I'm missing something fundamently. Since I have been struggeling with VLANs, and finally know how to set them up, I do see that I can create an interface for the VLAN and I can enter private IP-range there just like on the LAN-interface. So I think somewhat of a solution is to enter the public static IP-ranges (for instance /28s). But then I need to first remove the /24 and then add each subnet again - to each vlan. This way, no overlapping and I will both have subnetting and more isolated traffic.
However: Is there a way to add interfaces (like several subnets) to the pfSense LAN (remove the /24 assignment first) WITHOUT using vlans and interfaces from there is basically something I wonder I think.. Without introducing seperate router/extra switches. Having a seperate VLAN for each customer I suspect will be hard to manage in the GUI after a while.
-
@fireix said in VLAN on D-link:
How to you set up the subnets when only one subnet is allowed on the pfSense LAN side?
Huh, who says only 1 subnet is allowed on the lan side.. I have 8 different networks on the lan side all using different address space. Currently they are all /24 but that has nothing do with anything they could be /22s they could be /29s, etc.
How many networks are you wanting to created - a /24 isn't going to support many customers if you break those up into /28s
-
@johnpoz 8? That's child's play... my new network has 15.
Of course 5 of them are for testing pfSense releases...
-
@rcoleman-netgate hhehee but I thinks his point it might be cumbersome to manage 2000 some networks off of pfsense.. Yeah it would, not really something I would think you would be doing ;)
Out of your 24 you could create 16 /28s - that should be easy enough to manage, or even /29s wouldn't be something you couldn't do pretty easy.
But yeah you start getting into the 100s of interfaces it might be a bit cumbersome
-
@johnpoz Hmm.. maybe I was thinking it was more complicated ;) I was thinking it was special since I have public static IPs on the non-wan side of the firewall and stuff, but maybe not..
But what would you choose on the LAN-interface from start? Would I just choose one random subnet of the (for instance) /28s out of all I want and then just start using the rest on servers?
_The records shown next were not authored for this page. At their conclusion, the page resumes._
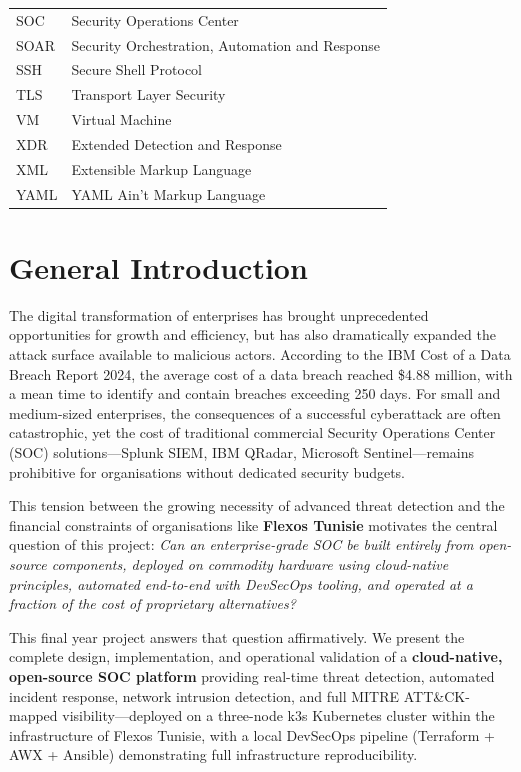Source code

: \documentclass[12pt,a4paper]{report}
\begin{document}
\begin{longtable}{p{3cm}p{10cm}}
SOC    & Security Operations Center \\
SOAR   & Security Orchestration, Automation and Response \\
SSH    & Secure Shell Protocol \\
TLS    & Transport Layer Security \\
VM     & Virtual Machine \\
XDR    & Extended Detection and Response \\
XML    & Extensible Markup Language \\
YAML   & YAML Ain't Markup Language \\
\bottomrule
\end{longtable}

\chapter*{General Introduction}

The digital transformation of enterprises has brought unprecedented opportunities for growth and efficiency, but has also dramatically expanded the attack surface available to malicious actors. According to the IBM Cost of a Data Breach Report 2024, the average cost of a data breach reached \$4.88 million, with a mean time to identify and contain breaches exceeding 250 days. For small and medium-sized enterprises, the consequences of a successful cyberattack are often catastrophic, yet the cost of traditional commercial Security Operations Center (SOC) solutions---Splunk SIEM, IBM QRadar, Microsoft Sentinel---remains prohibitive for organisations without dedicated security budgets.

This tension between the growing necessity of advanced threat detection and the financial constraints of organisations like \textbf{Flexos Tunisie} motivates the central question of this project: \textit{Can an enterprise-grade SOC be built entirely from open-source components, deployed on commodity hardware using cloud-native principles, automated end-to-end with DevSecOps tooling, and operated at a fraction of the cost of proprietary alternatives?}

This final year project answers that question affirmatively. We present the complete design, implementation, and operational validation of a \textbf{cloud-native, open-source SOC platform} providing real-time threat detection, automated incident response, network intrusion detection, and full MITRE ATT\&CK-mapped visibility---deployed on a three-node k3s Kubernetes cluster within the infrastructure of Flexos Tunisie, with a local DevSecOps pipeline (Terraform + AWX + Ansible) demonstrating full infrastructure reproducibility.
\end{document}
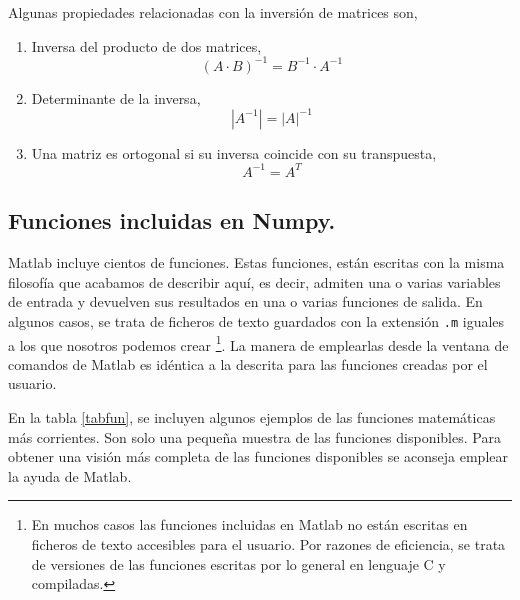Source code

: Algunas propiedades relacionadas con la inversión de matrices son,
\begin{enumerate}
\item Inversa del producto de dos matrices,
\begin{equation*}
(A\cdot B)^{-1}=B^{-1}\cdot A^{-1}
\end{equation*}

\item Determinante de la inversa,
\begin{equation*}
\left\vert A^{-1} \right\vert = \vert A \vert ^{-1}
\end{equation*}

\item Una matriz es ortogonal si su inversa coincide con su transpuesta,
\begin{equation*}
A^{-1}=A^T
\end{equation*}
\end{enumerate}
\subsection{Funciones incluidas en Numpy.} 
Matlab incluye cientos de funciones. Estas funciones, están escritas con la misma filosofía que acabamos de describir aquí, es decir, admiten una o varias variables de entrada y devuelven sus resultados en una o varias funciones de salida. En algunos casos, se trata de ficheros de texto  guardados con la extensión \texttt{.m} iguales a los que nosotros podemos crear \footnote{En muchos casos las funciones incluidas en Matlab no están escritas en ficheros de texto accesibles para el usuario. Por razones de eficiencia, se trata de versiones de las funciones escritas por lo general en lenguaje C y compiladas.}. La manera de emplearlas desde la ventana de comandos de Matlab es idéntica a la descrita para las funciones creadas por el usuario. 

En la tabla \ref{tabfun}, se incluyen algunos ejemplos de las funciones matemáticas más corrientes. Son solo una pequeña muestra de las funciones disponibles. Para obtener una visión más completa de las funciones disponibles se aconseja emplear la ayuda de Matlab.

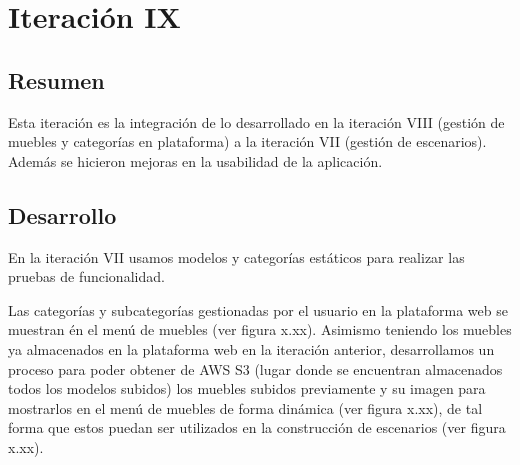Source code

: \section{Iteración IX}
\subsection{Resumen}
Esta iteración es la integración de lo desarrollado en la iteración VIII (gestión de muebles y categorías en plataforma) a la iteración VII (gestión de escenarios). Además se hicieron mejoras en la usabilidad de la aplicación.

\subsection{Desarrollo}
En la iteración VII usamos modelos y categorías estáticos para realizar las pruebas de funcionalidad.\par
Las categorías y subcategorías gestionadas por el usuario en la plataforma web se muestran én el menú de muebles (ver figura x.xx). Asimismo teniendo los muebles ya almacenados en la plataforma web en la iteración anterior, desarrollamos un proceso para poder obtener de AWS S3 (lugar donde se encuentran almacenados todos los modelos subidos) los muebles subidos previamente y su imagen para mostrarlos en el menú de muebles de forma dinámica (ver figura x.xx), de tal forma que estos puedan ser utilizados en la construcción de escenarios (ver figura x.xx).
I set up at /28 (for example) on the VIP (lan), one for each subnet - or isn't that needed either - to use as gw for each subnet?
-
@fireix said in VLAN on D-link:
) on the VIP (lan), one for each subnet
What? VIP?
Why would you do vips? This isn't difficult, using public behind pfsense is just as using rfc1918, you just don't nat it.. Its that simple.
-
@johnpoz So no setup at pfSense at all except firewall rules?
-
@fireix you have to setup the interfaces or vlan on an interface. But there is nothing special to do other than disable the nat..
The only difference in running 192.168.0/24 vs 42.15.16.0/28 for example would be you don't nat that network to some public interface, because the whole 42.15.16/24 is routed to you.
So there is not port forwarding required, etc. Just firewall rules that you allow or block traffic with.
-
@johnpoz That sounds great :) But when you say "interfaces"... Can I put more than one network on one interface - assume I have one LAN-port on my pfSense. I suspect not. Now I have the entire /24 on LAN-port. So let say I have one port for WAN and one for LAN.
I don't get it ;)
-
@fireix they are called vlans - the exact subject of your thread.. Yes you can put more than one network on a physical interface - via vlans!